# TASK TO CARRY OUT:
Of all the entries below, retype only the lines from the one with "DML文のテンプレート等を作成するExcelアドイン" through the one with "個人・法人に限らず利用者は自由に使用および配布することができます。", exactly as they appear.

Stored data:
= = = =

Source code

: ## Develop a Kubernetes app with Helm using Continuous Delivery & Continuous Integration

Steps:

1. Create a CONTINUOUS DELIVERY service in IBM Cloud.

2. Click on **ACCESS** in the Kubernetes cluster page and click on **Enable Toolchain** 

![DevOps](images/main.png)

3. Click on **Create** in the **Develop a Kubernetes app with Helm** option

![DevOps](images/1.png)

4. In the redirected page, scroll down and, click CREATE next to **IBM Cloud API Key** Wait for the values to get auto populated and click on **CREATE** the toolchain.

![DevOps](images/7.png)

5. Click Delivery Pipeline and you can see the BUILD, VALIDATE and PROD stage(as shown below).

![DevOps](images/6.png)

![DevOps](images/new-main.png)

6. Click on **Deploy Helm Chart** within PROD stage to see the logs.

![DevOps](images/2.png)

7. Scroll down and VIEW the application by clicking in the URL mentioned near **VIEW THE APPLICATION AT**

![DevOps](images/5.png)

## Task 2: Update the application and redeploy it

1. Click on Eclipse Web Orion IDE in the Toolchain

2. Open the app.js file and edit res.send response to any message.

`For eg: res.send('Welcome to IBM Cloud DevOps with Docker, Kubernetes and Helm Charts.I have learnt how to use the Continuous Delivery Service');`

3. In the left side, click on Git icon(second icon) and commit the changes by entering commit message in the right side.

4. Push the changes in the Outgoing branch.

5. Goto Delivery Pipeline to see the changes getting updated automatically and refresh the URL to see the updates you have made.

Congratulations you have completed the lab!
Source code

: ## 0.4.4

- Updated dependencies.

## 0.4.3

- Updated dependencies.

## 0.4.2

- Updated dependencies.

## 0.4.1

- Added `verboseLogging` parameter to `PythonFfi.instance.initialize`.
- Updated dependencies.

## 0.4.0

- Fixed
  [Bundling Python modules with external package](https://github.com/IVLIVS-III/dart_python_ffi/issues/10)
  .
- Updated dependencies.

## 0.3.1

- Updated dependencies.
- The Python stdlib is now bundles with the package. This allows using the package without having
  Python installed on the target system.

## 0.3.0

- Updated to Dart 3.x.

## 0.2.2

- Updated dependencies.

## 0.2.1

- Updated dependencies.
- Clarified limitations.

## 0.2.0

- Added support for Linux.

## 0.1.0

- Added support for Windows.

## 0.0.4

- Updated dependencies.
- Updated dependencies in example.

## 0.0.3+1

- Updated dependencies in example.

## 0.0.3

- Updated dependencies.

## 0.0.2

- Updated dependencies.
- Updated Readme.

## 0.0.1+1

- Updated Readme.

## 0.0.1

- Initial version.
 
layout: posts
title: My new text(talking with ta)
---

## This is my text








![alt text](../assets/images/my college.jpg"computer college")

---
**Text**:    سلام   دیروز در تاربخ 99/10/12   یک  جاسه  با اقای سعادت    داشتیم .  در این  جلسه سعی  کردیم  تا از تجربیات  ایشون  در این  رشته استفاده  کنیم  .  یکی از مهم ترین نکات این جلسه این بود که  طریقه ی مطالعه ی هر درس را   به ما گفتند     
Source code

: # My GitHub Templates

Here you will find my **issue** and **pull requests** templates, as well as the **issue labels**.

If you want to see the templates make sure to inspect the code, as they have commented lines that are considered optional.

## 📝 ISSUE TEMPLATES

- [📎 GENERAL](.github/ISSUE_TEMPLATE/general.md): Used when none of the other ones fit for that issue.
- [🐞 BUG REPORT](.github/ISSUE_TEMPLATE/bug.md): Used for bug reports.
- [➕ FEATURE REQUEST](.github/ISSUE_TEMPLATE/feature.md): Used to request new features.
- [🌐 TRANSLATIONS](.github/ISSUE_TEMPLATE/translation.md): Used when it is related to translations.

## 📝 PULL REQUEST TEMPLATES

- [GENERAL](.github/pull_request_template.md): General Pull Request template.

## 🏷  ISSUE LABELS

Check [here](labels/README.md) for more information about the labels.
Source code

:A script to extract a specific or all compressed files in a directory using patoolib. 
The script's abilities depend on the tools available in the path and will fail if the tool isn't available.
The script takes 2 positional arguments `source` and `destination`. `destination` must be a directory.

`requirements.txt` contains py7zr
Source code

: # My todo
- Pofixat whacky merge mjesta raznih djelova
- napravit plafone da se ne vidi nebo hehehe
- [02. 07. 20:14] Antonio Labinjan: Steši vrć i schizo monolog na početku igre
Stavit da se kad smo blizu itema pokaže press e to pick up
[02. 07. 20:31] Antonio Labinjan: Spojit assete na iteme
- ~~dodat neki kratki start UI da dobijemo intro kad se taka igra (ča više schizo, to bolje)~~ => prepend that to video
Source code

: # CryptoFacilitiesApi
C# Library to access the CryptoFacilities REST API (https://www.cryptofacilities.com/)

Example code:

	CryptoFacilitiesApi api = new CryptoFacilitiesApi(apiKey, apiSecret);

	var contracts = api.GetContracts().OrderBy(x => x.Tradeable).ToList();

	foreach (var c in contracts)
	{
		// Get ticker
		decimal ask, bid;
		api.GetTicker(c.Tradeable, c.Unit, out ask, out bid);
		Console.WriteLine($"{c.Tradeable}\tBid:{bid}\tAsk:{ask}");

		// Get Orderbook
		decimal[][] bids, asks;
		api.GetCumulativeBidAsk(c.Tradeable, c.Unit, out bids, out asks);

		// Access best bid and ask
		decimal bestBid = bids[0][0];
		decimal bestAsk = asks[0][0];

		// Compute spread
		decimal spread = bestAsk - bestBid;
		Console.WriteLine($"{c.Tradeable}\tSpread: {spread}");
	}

= = = =

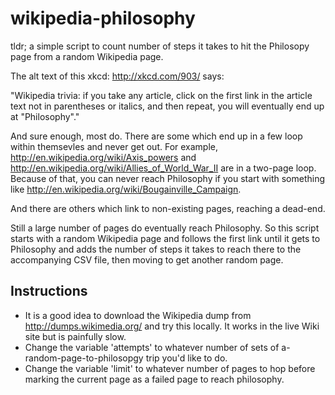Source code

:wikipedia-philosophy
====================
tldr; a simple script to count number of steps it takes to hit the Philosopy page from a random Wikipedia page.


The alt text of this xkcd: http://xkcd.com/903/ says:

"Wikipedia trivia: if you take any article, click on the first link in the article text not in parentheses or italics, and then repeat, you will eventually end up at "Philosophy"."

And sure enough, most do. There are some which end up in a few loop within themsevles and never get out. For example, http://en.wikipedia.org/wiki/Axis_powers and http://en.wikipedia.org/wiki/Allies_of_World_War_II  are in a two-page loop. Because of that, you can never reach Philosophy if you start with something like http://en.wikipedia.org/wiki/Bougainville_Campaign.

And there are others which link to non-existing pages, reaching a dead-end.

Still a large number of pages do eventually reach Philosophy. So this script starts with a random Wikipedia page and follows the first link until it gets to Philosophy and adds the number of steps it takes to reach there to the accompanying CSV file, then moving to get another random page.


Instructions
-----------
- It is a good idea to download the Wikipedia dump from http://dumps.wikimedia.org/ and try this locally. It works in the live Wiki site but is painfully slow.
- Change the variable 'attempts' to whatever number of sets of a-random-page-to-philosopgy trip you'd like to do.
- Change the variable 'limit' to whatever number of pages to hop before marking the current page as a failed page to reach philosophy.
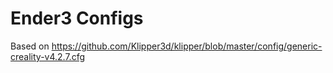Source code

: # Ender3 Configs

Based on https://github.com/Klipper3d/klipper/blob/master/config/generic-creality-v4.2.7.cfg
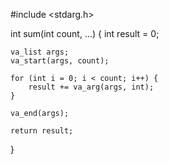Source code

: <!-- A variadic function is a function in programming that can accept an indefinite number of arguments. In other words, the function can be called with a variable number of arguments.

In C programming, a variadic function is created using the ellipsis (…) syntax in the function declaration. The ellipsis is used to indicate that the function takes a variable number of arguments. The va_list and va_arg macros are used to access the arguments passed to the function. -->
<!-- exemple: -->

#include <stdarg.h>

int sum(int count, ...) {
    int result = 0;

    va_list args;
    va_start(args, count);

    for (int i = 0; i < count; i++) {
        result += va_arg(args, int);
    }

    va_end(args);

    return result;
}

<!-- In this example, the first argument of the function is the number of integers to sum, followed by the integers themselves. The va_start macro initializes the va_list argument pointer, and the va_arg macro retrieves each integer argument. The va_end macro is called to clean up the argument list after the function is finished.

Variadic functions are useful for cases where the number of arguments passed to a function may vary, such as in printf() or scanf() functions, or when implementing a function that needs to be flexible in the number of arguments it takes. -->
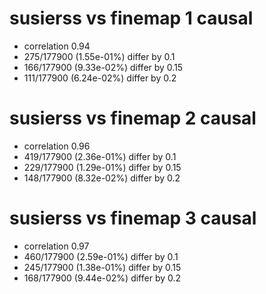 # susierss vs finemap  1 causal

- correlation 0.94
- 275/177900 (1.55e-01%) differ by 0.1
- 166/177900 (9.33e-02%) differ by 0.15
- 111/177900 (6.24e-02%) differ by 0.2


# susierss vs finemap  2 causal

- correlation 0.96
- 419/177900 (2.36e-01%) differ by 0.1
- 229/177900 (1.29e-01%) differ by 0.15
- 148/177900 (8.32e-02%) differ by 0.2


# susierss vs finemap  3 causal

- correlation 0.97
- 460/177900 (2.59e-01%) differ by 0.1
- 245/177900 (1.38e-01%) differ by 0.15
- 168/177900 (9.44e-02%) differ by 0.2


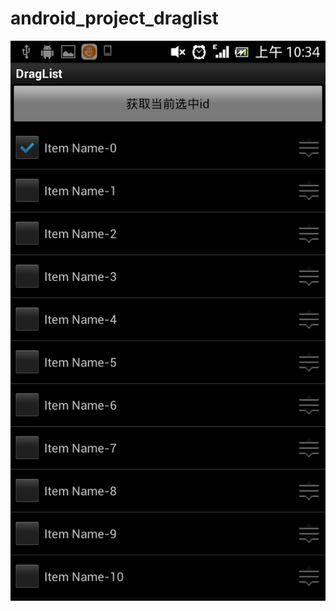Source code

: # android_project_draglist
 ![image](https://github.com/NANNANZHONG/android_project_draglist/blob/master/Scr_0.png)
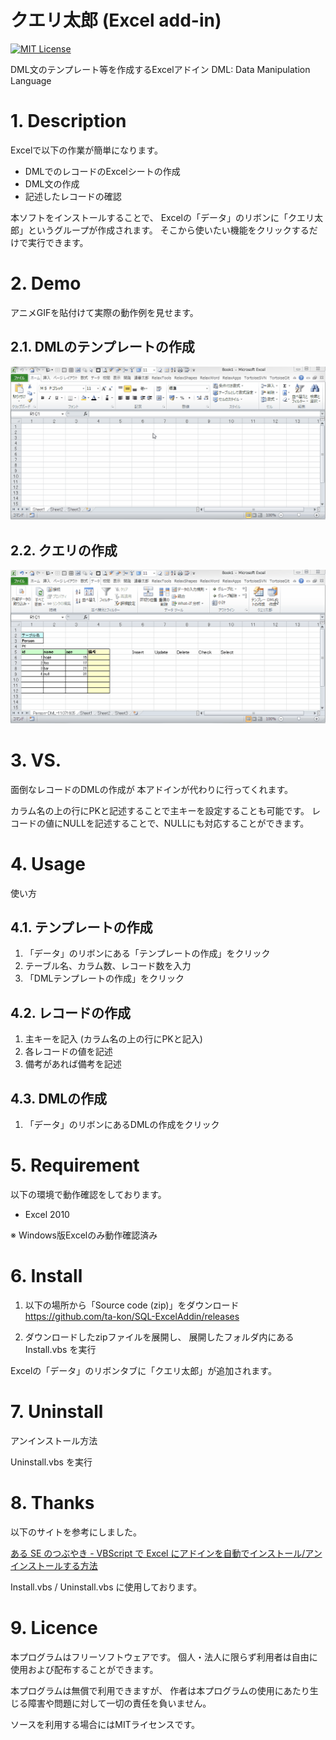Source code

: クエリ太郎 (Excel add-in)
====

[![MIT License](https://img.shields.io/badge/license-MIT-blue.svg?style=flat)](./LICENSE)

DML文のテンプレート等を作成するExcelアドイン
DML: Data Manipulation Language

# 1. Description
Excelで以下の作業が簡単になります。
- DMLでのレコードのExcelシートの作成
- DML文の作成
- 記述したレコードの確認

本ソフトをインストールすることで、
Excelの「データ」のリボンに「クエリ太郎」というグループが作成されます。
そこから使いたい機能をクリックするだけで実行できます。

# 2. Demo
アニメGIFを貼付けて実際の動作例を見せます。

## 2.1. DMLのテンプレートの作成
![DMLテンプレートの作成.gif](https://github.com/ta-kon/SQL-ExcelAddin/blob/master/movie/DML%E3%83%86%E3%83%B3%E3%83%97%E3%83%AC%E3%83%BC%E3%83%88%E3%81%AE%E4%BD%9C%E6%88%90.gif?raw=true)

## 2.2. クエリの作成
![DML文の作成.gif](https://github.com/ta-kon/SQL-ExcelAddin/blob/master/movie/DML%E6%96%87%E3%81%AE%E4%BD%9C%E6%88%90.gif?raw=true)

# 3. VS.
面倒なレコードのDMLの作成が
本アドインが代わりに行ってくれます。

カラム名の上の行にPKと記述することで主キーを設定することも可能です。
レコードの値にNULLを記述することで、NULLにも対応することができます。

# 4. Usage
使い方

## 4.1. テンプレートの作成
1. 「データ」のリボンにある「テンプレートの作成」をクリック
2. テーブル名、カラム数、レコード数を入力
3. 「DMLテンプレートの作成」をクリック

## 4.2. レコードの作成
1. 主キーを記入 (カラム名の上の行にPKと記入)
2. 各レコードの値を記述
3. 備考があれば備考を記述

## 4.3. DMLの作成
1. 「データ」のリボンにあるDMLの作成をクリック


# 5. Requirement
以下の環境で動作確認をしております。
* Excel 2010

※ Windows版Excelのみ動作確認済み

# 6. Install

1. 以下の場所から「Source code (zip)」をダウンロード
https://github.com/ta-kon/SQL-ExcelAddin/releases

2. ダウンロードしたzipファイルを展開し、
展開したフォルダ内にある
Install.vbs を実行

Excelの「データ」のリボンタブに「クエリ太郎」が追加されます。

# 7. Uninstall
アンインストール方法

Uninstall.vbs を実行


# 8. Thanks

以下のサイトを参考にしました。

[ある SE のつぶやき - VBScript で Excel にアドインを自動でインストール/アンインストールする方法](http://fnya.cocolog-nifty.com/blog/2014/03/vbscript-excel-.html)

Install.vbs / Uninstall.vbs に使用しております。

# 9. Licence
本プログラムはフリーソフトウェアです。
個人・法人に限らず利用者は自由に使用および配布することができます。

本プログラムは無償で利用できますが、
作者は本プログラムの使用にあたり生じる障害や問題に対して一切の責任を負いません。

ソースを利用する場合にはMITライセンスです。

= = = =

# ANSWER TO THE PROBLEM:
DML文のテンプレート等を作成するExcelアドイン
DML: Data Manipulation Language

# 1. Description
Excelで以下の作業が簡単になります。
- DMLでのレコードのExcelシートの作成
- DML文の作成
- 記述したレコードの確認

本ソフトをインストールすることで、
Excelの「データ」のリボンに「クエリ太郎」というグループが作成されます。
そこから使いたい機能をクリックするだけで実行できます。

# 2. Demo
アニメGIFを貼付けて実際の動作例を見せます。

## 2.1. DMLのテンプレートの作成
![DMLテンプレートの作成.gif](https://github.com/ta-kon/SQL-ExcelAddin/blob/master/movie/DML%E3%83%86%E3%83%B3%E3%83%97%E3%83%AC%E3%83%BC%E3%83%88%E3%81%AE%E4%BD%9C%E6%88%90.gif?raw=true)

## 2.2. クエリの作成
![DML文の作成.gif](https://github.com/ta-kon/SQL-ExcelAddin/blob/master/movie/DML%E6%96%87%E3%81%AE%E4%BD%9C%E6%88%90.gif?raw=true)

# 3. VS.
面倒なレコードのDMLの作成が
本アドインが代わりに行ってくれます。

カラム名の上の行にPKと記述することで主キーを設定することも可能です。
レコードの値にNULLを記述することで、NULLにも対応することができます。

# 4. Usage
使い方

## 4.1. テンプレートの作成
1. 「データ」のリボンにある「テンプレートの作成」をクリック
2. テーブル名、カラム数、レコード数を入力
3. 「DMLテンプレートの作成」をクリック

## 4.2. レコードの作成
1. 主キーを記入 (カラム名の上の行にPKと記入)
2. 各レコードの値を記述
3. 備考があれば備考を記述

## 4.3. DMLの作成
1. 「データ」のリボンにあるDMLの作成をクリック


# 5. Requirement
以下の環境で動作確認をしております。
* Excel 2010

※ Windows版Excelのみ動作確認済み

# 6. Install

1. 以下の場所から「Source code (zip)」をダウンロード
https://github.com/ta-kon/SQL-ExcelAddin/releases

2. ダウンロードしたzipファイルを展開し、
展開したフォルダ内にある
Install.vbs を実行

Excelの「データ」のリボンタブに「クエリ太郎」が追加されます。

# 7. Uninstall
アンインストール方法

Uninstall.vbs を実行


# 8. Thanks

以下のサイトを参考にしました。

[ある SE のつぶやき - VBScript で Excel にアドインを自動でインストール/アンインストールする方法](http://fnya.cocolog-nifty.com/blog/2014/03/vbscript-excel-.html)

Install.vbs / Uninstall.vbs に使用しております。

# 9. Licence
本プログラムはフリーソフトウェアです。
個人・法人に限らず利用者は自由に使用および配布することができます。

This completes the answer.